The goal of this assignment is give you practice working with Matrix Factorization techniques. Your task is implement a matrix factorization method—such as singular value decomposition (SVD) or Alternating Least Squares (ALS)—in the context of a recommender system.
You may approach this assignment in a number of ways. You are welcome to start with an existing recommender system written by yourself or someone else. Remember as always to cite your sources, so that you can be graded on what you added, not what you found.
SVD can be thought of as a pre-processing step for feature engineering. You might easily start with thousands or millions of items, and use SVD to create a much smaller set of “k” items (e.g. 20 or 70).
For this project, I'll still be using the dataset MovieLense.
data("MovieLense")
dim(MovieLense@data)
## [1] 943 1664
ratings <- as.vector(MovieLense@data)
unique(ratings)
## [1] 5 4 0 3 1 2
table_ratings <- table(ratings)
table_ratings
## ratings
## 0 1 2 3 4 5
## 1469760 6059 11307 27002 33947 21077
#remove 0s since these are missing data
ratings <- ratings[ratings != 0]
ratings <- factor(ratings)
working_data <- MovieLense[rowCounts(MovieLense) > 100, colCounts(MovieLense) > 100]
#Normalize the data
working_data <- normalize(working_data)
# split training and test data
set.seed(100)
train_index <- evaluationScheme(working_data, method = "split", train = 0.8, given = -1, goodRating = 4, k = 20)
# set train and test sets
train <- getData(train_index, "train")
test <- getData(train_index, "known")
# Prepare evaluation set**
evaluation <- getData(train_index, "unknown")
#create IBCF recommender
rec_IBCF <- Recommender(data = train, method = 'IBCF', parameter = NULL)
#predict
predict_IBCF <- predict(object = rec_IBCF, newdata = test, n = 5, type = "ratings")
calcPredictionAccuracy(x = predict_IBCF, data = evaluation, byUser = FALSE)
## RMSE MSE MAE
## 0.9927537 0.9855599 0.7845723
#create UBCF recommender
rec_UBCF <- Recommender(data = train, method = 'UBCF', parameter = NULL)
#predict
predict_UBCF <- predict(rec_UBCF, newdata = test, n = 5, type = "ratings")

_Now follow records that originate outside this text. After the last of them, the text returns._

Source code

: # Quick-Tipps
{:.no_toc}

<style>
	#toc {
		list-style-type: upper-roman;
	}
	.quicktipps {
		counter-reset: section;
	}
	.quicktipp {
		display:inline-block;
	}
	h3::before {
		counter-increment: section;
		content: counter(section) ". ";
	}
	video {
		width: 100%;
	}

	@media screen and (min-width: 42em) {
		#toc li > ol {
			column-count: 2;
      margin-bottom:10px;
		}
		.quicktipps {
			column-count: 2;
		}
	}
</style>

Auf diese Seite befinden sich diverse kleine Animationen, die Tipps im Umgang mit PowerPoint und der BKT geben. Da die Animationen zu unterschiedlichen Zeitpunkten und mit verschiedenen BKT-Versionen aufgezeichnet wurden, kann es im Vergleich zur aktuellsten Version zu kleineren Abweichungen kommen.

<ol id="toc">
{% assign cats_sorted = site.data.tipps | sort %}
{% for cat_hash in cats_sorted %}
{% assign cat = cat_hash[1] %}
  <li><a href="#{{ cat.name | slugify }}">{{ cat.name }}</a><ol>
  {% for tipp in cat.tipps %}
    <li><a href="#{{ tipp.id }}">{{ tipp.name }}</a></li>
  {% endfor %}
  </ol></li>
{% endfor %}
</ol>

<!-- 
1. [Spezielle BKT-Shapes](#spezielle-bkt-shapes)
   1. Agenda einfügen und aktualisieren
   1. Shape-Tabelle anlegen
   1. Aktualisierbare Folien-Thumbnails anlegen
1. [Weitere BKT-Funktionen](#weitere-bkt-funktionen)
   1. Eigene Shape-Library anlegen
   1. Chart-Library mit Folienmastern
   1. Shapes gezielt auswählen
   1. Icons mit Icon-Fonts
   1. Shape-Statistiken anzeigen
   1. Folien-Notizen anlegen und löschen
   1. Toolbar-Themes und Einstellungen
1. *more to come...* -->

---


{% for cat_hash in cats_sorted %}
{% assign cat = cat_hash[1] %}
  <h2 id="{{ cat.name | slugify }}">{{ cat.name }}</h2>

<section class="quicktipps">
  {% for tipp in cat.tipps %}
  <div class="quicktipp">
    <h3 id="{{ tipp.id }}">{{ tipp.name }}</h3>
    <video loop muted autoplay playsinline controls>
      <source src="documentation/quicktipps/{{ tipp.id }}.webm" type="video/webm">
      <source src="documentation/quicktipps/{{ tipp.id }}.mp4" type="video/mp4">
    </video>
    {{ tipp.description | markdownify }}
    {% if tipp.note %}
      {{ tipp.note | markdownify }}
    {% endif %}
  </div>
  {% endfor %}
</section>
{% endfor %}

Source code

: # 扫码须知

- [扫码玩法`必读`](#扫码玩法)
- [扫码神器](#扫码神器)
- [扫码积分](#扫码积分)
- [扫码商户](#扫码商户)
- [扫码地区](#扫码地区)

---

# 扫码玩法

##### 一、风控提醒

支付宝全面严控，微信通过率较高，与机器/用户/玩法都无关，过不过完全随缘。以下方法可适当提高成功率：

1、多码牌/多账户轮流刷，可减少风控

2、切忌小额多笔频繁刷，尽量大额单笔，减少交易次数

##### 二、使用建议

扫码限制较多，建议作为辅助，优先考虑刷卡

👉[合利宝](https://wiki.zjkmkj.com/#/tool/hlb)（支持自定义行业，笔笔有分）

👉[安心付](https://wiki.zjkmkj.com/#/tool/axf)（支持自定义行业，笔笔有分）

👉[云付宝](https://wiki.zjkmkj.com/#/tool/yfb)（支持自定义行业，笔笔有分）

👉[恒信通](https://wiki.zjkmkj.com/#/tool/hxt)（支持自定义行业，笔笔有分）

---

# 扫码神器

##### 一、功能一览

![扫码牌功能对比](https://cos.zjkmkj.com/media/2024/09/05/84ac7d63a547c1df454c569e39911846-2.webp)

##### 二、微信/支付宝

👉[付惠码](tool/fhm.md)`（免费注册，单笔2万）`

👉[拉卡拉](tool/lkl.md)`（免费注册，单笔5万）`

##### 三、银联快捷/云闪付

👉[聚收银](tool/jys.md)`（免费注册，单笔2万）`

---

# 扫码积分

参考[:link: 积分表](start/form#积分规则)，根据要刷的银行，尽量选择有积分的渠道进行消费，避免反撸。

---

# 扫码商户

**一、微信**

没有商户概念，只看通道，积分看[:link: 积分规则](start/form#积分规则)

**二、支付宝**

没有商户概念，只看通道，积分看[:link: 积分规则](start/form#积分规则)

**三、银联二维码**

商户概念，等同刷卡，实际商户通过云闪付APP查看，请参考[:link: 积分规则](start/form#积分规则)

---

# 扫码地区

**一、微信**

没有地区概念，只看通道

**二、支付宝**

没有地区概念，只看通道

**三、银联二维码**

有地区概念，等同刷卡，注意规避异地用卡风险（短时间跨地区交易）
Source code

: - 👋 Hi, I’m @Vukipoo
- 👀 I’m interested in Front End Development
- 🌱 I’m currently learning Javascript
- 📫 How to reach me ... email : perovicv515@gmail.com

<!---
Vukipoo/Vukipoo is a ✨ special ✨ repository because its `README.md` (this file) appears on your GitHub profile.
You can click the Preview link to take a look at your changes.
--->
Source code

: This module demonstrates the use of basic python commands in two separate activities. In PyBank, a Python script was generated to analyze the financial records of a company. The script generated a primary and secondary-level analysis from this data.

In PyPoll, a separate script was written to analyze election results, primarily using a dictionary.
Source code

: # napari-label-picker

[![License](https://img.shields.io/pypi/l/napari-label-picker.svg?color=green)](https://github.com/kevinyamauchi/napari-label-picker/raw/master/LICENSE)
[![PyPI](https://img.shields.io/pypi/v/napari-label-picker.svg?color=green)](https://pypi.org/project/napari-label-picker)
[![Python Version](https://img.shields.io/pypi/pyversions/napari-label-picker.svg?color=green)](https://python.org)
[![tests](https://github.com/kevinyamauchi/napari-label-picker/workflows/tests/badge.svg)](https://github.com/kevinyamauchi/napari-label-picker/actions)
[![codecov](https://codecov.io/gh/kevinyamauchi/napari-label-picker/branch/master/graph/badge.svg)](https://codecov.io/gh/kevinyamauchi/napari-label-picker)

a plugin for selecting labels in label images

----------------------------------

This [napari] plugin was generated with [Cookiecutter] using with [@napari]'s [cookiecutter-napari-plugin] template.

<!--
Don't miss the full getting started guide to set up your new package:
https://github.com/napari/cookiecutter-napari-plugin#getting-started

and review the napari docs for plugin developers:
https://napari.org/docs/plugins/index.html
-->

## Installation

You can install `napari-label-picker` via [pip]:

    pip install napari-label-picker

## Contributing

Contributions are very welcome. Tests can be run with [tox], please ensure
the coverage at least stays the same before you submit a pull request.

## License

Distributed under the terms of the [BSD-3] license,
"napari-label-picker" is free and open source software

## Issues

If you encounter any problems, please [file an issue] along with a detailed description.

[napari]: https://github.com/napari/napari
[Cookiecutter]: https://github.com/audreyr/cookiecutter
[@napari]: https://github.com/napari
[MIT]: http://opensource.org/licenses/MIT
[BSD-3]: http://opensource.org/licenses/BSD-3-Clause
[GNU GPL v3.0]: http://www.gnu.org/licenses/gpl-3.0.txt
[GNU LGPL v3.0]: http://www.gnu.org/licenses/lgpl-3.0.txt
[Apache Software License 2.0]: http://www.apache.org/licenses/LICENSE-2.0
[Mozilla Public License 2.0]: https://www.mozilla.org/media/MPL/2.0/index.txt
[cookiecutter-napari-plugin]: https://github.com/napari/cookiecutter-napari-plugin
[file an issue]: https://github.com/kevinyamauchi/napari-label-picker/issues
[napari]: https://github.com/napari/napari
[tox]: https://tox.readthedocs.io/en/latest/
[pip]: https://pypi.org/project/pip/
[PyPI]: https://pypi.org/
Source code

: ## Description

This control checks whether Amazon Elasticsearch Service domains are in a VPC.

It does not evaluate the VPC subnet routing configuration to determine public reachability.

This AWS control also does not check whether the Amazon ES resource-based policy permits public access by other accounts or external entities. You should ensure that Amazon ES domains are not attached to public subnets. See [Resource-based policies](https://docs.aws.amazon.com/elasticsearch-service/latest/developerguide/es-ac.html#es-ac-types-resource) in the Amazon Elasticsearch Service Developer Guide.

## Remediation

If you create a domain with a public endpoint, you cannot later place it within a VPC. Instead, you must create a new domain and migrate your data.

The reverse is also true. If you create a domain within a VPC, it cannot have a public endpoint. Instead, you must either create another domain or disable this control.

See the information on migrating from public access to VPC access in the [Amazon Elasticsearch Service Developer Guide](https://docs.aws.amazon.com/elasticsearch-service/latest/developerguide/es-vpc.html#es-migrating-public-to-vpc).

calcPredictionAccuracy(x = predict_UBCF, data = evaluation, byUser = FALSE)
## RMSE MSE MAE
## 0.8865394 0.7859521 0.7166813
SVD_Model <- Recommender(train, method = "SVD", parameter = list(k = 20))
# Making Predictions with newdata = test
SVD_Predict <- predict(SVD_Model, newdata = test, type = "ratings")
# Model Evaluation - User Based
calcPredictionAccuracy(x = SVD_Predict, data = evaluation, byUser = FALSE)
## RMSE MSE MAE
## 0.8726825 0.7615747 0.6958724
The Singular-Value Decomposition (SVD), is a matrix decomposition method for reducing a matrix to its constituent parts in order to make certain subsequent matrix calculations are simpler.
The SVD uses dimensional reduction which can minimize the problem of overfitting to provide robust and compact representations of the data.
As we can see from the resulting calculation of the RMSE, SVD is slighly better than UBCF which is much better than IBCF.
Some of the disadvantages of using SVD is that, it may be unduly expensive computationally, and since it operates on a fixed matrix, it is not amenable to problems that require adaptive algorithms.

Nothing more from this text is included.